C’est ce qui permet d’assurer un fonctionnement optimal des structures et des ressources pour une meilleure santé des animaux et une gestion plus rationnelle de l’exploitation.


Tout participe à l’efficacité du système :

    • des abris propres et secs pour les animaux ou le matériel, et une même exigence pour les abords extérieurs et les espaces de pâturage.
    • une alimentation saine, aussi naturelle que possible, variée, abondante, produite par des terres entretenues et irriguées de manière raisonnée.

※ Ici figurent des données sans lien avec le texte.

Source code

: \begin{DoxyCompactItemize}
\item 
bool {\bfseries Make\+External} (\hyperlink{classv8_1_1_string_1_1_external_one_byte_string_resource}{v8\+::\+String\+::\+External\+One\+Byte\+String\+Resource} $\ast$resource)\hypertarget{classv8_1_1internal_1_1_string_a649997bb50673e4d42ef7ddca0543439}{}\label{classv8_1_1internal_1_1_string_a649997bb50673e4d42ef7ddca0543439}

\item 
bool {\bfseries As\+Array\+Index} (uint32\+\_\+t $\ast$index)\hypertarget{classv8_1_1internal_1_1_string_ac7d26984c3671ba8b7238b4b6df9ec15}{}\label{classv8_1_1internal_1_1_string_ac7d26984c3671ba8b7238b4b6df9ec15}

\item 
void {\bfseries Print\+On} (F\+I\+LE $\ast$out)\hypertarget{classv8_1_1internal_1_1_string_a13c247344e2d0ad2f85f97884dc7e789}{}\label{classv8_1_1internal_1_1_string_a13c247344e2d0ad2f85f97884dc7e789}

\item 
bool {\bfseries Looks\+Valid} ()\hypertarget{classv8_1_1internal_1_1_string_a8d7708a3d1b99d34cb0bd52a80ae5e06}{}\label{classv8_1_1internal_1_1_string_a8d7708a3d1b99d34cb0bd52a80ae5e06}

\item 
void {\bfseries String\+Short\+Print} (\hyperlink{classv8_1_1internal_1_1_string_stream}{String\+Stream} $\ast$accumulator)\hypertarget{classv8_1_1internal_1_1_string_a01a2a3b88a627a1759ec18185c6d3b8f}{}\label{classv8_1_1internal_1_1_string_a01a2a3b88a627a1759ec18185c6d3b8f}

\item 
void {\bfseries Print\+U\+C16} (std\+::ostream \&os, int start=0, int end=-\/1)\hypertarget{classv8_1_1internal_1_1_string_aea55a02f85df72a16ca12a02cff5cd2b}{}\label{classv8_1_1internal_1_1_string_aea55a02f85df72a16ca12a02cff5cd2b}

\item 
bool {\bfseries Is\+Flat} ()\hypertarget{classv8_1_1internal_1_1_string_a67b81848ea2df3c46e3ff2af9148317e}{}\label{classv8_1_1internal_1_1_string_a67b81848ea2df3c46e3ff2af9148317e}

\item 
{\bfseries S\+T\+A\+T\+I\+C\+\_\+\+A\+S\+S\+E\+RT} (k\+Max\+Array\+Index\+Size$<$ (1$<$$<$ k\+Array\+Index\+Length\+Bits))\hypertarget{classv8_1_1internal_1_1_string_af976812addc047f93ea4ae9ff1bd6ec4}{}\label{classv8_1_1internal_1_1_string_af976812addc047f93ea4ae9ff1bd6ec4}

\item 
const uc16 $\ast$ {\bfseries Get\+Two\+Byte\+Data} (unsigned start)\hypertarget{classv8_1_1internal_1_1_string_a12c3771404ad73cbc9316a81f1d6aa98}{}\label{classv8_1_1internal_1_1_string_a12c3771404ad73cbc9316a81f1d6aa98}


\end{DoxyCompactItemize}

C’est un système d’exploitation qui exige beaucoup de présence et d’attention de la part de l’éleveur, mais c’est aussi une grande source de satisfaction, de pouvoir se rendre et travailler chaque jour dans un environnement qui respire le bien-être et la vie.

Le choix de 2 parcours par cabane

Pourquoi ce choix ?

  • Pour garder un des 2 parcours toujours propre ;
  • Pour avoir une pâture toujours abondante, tendre et poussante ;
  • Parce que c’est très bénéfique pour les volailles de changer d’environnement en changeant de parcours. Les volailles sont délarguées dans un des 2 parcours, en fonction de la météo du jour (pluie, vent…) surtout en période hivernale ;
  • Et, cela me permet de pouvoir sortir les poulettes et pintades d'un côté et les coqs de l'autre côté une fois le lot sexé.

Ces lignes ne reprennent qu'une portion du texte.